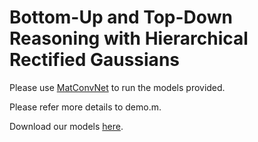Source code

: Bottom-Up and Top-Down Reasoning with Hierarchical Rectified Gaussians
======

Please use [MatConvNet](https://github.com/vlfeat/matconvnet) to run the models provided.

Please refer more details to demo.m.

Download our models [here](http://www.ics.uci.edu/~peiyunh/public/rg-aflw/).

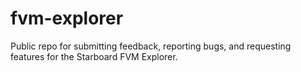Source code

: # fvm-explorer
Public repo for submitting feedback, reporting bugs, and requesting features for the Starboard FVM Explorer.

● **WORK REQUIRED**
Without including any picture, write out the material above exactly.

● **EXERCISE OUTPUT**
Source code

: Bottom-Up and Top-Down Reasoning with Hierarchical Rectified Gaussians
======

Please use [MatConvNet](https://github.com/vlfeat/matconvnet) to run the models provided.

Please refer more details to demo.m.

Download our models [here](http://www.ics.uci.edu/~peiyunh/public/rg-aflw/).

Source code

: # fvm-explorer
Public repo for submitting feedback, reporting bugs, and requesting features for the Starboard FVM Explorer.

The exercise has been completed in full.